SEBRING — The Well Being Advisory Board, which collaborates on the Well Being in the Heartland monthly magazine, held its first health fair Wednesday morning at the Palms of Sebring. By all accounts, the fair was a success. Hundreds of guests visited more than a dozen vendors inside the health care facility.

Julia Mercer, director of marketing for The Palms, joined the magazine’s advisory board a year ago and was thrilled to be able to open the facility doors and welcome the vendors and guests in along with the other board members.

The advisory board and the magazine marked its one-year anniversary in October. The magazine is published by D-R Media & Investments, which also owns the Highlands News-Sun.

“The Palms was honored to volunteer to host the first fair,” Mercer said. “We like to give back to people in the community. We do a lot of outreach and networking. If there is a need that we cannot meet, we want to be able to point the person to someone who can help them.

“The advisory board is a place where friendships have been forged and there’s a lot of talent there,” she said. “It has been great to work with the newspaper and the board.”

Vendors represented all aspects of the health and well-being industries. Among them were hospitals, the American Red Cross, dermatologists, hearing and eye specialists, Veteran Services, elder/estate lawyers and more.

Florida Hospital Heartland Division did blood draws for attendees, which included a lipid profile and glucose for $10 that is offered at many fairs. Jim and Carol Ogden attended the fair and got their blood drawn.

“We get our blood work done every year with Florida Hospital,” said Jim Ogden. “It’s a great service. They just send the results straight to our doctor’s office. We really like Ampy (phlebotomist). Carol has very hard veins and she always gets her on the first try. They do a real service here to these local folks.”

The Ogdens were pleasantly surprised after attending the fair Wednesday.
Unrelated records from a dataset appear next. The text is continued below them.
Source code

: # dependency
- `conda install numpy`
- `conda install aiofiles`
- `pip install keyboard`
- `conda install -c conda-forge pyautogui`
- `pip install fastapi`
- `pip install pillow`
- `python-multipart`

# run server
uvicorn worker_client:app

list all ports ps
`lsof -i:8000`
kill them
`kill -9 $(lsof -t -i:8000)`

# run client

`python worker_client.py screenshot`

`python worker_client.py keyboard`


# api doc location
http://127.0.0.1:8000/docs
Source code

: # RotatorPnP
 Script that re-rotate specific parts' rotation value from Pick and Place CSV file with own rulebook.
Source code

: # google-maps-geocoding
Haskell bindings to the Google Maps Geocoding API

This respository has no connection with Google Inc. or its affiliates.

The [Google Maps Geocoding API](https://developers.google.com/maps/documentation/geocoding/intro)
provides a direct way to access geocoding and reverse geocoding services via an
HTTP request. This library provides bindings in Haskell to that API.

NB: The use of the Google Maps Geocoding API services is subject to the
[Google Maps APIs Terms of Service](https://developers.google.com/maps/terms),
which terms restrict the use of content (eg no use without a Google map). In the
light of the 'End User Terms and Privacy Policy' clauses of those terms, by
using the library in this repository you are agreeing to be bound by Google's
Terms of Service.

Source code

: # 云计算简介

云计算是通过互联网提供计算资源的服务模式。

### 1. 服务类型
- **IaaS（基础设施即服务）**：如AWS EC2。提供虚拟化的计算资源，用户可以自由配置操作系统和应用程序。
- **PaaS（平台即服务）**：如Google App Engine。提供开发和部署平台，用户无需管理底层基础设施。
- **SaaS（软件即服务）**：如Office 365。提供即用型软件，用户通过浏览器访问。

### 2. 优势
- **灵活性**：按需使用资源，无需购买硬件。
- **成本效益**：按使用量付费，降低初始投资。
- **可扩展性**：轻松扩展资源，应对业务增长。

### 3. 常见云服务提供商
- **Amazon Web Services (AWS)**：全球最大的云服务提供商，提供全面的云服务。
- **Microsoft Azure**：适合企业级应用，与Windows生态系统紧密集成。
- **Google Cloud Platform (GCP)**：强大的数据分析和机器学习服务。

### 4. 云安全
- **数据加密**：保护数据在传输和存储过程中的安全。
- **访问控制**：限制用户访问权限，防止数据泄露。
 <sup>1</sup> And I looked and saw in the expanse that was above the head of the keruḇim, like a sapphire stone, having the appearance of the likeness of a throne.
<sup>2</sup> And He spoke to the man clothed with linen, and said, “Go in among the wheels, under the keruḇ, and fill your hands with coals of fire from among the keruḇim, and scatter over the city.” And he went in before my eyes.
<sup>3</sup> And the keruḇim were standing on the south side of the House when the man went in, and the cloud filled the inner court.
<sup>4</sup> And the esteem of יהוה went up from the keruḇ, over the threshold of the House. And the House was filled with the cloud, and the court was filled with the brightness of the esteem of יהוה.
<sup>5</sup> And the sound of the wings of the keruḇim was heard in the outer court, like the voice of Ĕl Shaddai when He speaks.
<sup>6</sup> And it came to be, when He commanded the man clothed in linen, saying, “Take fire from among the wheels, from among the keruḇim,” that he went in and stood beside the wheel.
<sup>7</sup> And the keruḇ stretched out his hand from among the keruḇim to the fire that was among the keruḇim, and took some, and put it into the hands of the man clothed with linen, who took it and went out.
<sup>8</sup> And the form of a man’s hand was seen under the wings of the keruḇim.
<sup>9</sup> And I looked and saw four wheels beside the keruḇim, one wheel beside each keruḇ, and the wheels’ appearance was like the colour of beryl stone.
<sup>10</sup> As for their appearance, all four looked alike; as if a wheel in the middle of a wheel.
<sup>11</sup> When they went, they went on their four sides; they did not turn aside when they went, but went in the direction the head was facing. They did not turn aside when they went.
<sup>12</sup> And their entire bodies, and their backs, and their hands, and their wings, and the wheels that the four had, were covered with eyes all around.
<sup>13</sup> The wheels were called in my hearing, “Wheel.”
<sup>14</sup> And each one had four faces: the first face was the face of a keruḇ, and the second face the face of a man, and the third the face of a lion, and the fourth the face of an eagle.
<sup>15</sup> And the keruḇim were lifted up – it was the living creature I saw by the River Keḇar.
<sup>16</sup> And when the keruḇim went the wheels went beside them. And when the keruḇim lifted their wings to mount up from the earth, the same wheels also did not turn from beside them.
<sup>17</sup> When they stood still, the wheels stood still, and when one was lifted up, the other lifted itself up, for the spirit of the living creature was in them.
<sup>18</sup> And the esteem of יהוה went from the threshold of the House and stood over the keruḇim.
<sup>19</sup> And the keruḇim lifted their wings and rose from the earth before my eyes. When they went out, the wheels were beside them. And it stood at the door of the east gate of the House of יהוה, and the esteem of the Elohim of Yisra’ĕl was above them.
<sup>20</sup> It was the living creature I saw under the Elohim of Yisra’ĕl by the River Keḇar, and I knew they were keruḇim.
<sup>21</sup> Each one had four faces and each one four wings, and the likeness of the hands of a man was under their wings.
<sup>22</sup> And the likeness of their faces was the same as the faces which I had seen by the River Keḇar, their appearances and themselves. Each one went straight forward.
“We were able to find someone who can repair and maintain Carol’s hearing aid,” he said. “We made that connection while we were here.”

The fair started at 8 a.m. so many visitors walked to the vendors from the breakfast table just yards away. Attendees were residents of The Palms as well as many others who came from all over the county.

Vendors had various offerings such as pens, magnets and thumb drives to take home. Scones homemade by Chef Mac Gentleman were well received. The breakfast bar menu also included cheese, fruit, coffee and juices.

“One of the challenges for people in the community is to know what resources are out there,” Laurie Murphy, Nu-Hope resource development director, said. “It’s great that The Palms can collaborate to hold events like this so that seniors and their caregivers have it available in their communities.”

Carol West with Veteran Services said she had several veterans who needed help to navigate their health benefits and had questions about other benefits they were due for their military service.

“I hear ‘I didn’t know that,’” West said. “I will have done my job if I can help one veteran with his or her needs.”

Highlands News-Sun Advertising Director Cliff Yeazel was very happy with the way the fair came together.

“This will be the first of several Well Being in the Heartland Health Fairs,” he said. “We plan to meet the needs of the communities where people work, live and play.

“We will be hosting fairs in Lake Placid and Avon Park as well,” Yeazel said. “The dates and times will appear in future editions of the magazine.

“I am thrilled with the overwhelming turnout. There is definitely a need.”